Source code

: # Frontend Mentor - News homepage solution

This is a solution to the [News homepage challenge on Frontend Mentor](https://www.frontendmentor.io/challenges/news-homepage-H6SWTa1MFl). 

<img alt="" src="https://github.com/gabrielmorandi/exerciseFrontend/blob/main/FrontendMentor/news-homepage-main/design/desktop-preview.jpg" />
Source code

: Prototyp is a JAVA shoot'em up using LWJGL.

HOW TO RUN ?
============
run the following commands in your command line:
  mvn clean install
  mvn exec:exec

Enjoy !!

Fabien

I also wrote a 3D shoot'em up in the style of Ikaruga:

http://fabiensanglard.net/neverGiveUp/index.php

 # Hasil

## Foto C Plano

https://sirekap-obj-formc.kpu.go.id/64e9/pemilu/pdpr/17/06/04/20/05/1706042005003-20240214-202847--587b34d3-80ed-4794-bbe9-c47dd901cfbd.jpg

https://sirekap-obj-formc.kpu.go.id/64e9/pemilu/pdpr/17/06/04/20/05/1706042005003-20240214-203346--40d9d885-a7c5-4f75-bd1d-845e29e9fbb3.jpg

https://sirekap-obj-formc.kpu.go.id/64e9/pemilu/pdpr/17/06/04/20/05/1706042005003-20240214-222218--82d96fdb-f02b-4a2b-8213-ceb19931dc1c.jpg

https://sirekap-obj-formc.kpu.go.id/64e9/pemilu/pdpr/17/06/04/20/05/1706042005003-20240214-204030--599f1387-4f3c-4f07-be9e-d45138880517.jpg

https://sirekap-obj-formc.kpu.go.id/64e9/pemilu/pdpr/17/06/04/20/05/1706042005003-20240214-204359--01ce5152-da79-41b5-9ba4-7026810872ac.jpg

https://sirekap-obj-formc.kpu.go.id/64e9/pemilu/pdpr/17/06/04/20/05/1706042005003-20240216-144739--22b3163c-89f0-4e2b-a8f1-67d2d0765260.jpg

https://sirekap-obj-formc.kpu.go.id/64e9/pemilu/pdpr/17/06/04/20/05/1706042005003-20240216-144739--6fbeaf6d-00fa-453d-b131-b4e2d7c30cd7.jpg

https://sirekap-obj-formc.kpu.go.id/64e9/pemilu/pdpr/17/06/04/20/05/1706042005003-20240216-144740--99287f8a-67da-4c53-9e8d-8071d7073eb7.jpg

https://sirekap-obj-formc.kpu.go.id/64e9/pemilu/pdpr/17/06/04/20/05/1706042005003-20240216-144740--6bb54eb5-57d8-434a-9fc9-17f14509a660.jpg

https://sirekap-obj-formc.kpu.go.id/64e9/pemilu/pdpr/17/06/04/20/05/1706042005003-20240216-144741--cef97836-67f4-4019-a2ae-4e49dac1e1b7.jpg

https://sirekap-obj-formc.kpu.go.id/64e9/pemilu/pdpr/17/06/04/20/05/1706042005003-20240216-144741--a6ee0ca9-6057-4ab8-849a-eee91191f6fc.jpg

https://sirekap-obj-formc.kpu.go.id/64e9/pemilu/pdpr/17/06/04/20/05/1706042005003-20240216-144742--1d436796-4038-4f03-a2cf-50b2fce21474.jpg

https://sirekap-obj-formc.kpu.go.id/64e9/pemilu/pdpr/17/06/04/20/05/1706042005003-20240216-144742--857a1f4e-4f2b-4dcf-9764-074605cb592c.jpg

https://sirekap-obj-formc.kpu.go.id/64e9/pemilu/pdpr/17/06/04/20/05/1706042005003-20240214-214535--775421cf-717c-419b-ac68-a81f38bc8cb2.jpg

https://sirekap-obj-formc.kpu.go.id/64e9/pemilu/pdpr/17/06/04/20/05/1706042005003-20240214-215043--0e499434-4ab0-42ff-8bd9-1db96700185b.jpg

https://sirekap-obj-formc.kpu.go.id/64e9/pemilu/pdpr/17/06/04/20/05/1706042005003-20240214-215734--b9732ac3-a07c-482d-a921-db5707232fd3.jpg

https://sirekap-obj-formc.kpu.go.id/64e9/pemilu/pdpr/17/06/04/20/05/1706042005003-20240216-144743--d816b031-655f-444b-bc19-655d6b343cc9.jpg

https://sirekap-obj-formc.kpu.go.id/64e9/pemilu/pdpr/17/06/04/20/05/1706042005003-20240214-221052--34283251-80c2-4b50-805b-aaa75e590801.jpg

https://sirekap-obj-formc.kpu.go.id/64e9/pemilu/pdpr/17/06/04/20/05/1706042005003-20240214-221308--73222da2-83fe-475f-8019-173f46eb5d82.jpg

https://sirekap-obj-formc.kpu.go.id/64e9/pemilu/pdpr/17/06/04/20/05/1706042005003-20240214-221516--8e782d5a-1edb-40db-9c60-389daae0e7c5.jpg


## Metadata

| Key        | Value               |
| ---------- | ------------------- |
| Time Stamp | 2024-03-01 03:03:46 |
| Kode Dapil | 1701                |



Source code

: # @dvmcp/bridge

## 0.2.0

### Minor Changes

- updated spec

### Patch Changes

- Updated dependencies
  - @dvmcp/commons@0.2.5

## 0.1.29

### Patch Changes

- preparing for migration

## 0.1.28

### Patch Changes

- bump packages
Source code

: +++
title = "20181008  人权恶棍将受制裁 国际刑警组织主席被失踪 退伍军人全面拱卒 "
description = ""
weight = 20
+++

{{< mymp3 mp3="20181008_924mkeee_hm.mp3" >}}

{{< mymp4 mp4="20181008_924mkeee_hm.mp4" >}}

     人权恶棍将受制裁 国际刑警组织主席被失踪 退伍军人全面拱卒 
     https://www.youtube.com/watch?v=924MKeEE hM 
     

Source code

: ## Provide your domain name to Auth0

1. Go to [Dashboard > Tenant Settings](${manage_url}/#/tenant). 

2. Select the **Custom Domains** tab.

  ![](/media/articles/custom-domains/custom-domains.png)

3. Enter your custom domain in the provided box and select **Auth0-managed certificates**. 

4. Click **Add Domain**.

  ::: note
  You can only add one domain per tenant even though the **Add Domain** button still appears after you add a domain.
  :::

::::::::

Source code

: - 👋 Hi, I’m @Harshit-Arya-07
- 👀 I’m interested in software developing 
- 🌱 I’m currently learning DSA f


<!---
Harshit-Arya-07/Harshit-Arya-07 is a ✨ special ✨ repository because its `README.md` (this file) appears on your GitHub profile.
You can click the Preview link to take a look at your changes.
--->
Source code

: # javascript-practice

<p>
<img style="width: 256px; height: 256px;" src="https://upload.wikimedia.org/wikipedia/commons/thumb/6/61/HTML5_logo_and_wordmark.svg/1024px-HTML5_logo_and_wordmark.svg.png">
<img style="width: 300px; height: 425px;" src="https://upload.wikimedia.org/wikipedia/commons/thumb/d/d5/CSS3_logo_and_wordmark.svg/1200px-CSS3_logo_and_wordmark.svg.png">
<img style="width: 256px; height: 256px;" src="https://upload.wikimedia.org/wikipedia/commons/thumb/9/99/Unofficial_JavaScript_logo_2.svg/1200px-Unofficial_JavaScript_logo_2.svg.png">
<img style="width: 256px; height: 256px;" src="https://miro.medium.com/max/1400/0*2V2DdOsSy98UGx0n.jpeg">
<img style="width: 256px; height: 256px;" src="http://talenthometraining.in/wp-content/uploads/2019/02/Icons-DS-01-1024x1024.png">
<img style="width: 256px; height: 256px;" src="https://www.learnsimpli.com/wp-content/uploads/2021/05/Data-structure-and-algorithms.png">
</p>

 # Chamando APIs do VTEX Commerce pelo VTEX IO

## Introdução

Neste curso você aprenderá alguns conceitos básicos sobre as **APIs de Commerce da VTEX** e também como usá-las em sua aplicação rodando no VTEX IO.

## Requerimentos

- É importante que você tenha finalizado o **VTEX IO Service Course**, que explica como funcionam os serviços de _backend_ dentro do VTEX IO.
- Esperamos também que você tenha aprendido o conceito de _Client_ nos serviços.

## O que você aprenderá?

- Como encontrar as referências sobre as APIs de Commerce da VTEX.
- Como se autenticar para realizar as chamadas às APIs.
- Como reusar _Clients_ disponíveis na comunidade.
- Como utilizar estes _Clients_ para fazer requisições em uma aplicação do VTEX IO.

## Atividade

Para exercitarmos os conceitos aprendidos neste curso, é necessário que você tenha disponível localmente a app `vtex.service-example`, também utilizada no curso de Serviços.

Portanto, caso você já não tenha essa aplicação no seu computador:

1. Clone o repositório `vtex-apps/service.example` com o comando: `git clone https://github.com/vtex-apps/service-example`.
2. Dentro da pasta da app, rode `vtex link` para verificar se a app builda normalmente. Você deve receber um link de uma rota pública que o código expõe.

::::::::

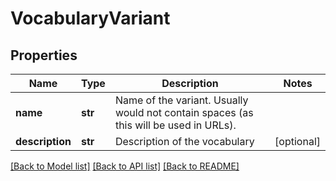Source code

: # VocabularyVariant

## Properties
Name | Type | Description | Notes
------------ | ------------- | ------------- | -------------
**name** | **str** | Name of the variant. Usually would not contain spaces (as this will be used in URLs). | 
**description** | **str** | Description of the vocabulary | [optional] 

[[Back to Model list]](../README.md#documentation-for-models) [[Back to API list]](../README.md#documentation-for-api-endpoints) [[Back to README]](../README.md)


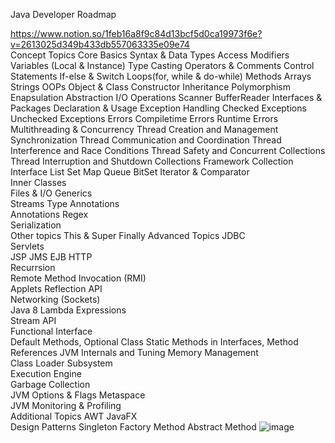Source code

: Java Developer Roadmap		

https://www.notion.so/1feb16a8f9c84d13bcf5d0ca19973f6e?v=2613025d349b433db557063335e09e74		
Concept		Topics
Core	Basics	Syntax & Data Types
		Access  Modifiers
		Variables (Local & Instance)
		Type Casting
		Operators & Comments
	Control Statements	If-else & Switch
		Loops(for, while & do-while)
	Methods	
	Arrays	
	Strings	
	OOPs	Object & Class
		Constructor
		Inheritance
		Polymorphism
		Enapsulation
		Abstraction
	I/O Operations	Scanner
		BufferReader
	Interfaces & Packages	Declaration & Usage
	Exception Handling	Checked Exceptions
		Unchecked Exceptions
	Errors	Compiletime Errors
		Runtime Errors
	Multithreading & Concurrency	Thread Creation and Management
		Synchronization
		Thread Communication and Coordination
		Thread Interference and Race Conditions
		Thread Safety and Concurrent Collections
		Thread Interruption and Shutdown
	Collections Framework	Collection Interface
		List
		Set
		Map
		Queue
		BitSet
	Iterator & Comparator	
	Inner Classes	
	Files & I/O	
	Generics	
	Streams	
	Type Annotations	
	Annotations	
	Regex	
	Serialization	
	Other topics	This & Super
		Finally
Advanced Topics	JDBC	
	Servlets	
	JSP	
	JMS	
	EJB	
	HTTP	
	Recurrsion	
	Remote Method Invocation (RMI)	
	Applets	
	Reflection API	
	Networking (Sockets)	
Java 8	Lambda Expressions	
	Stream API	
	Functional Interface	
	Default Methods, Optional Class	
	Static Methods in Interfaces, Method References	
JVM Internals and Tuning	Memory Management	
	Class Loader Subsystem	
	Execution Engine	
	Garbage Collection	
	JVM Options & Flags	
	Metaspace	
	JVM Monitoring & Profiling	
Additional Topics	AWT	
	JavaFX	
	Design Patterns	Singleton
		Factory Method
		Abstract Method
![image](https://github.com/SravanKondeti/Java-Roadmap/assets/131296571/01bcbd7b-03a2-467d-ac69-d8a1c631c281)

::::::::

TRY IT
Each line of the listing that contains the word "height" must be copied.

TASK SOLUTION
<img style="width: 256px; height: 256px;" src="https://upload.wikimedia.org/wikipedia/commons/thumb/6/61/HTML5_logo_and_wordmark.svg/1024px-HTML5_logo_and_wordmark.svg.png">
<img style="width: 300px; height: 425px;" src="https://upload.wikimedia.org/wikipedia/commons/thumb/d/d5/CSS3_logo_and_wordmark.svg/1200px-CSS3_logo_and_wordmark.svg.png">
<img style="width: 256px; height: 256px;" src="https://upload.wikimedia.org/wikipedia/commons/thumb/9/99/Unofficial_JavaScript_logo_2.svg/1200px-Unofficial_JavaScript_logo_2.svg.png">
<img style="width: 256px; height: 256px;" src="https://miro.medium.com/max/1400/0*2V2DdOsSy98UGx0n.jpeg">
<img style="width: 256px; height: 256px;" src="http://talenthometraining.in/wp-content/uploads/2019/02/Icons-DS-01-1024x1024.png">
<img style="width: 256px; height: 256px;" src="https://www.learnsimpli.com/wp-content/uploads/2021/05/Data-structure-and-algorithms.png">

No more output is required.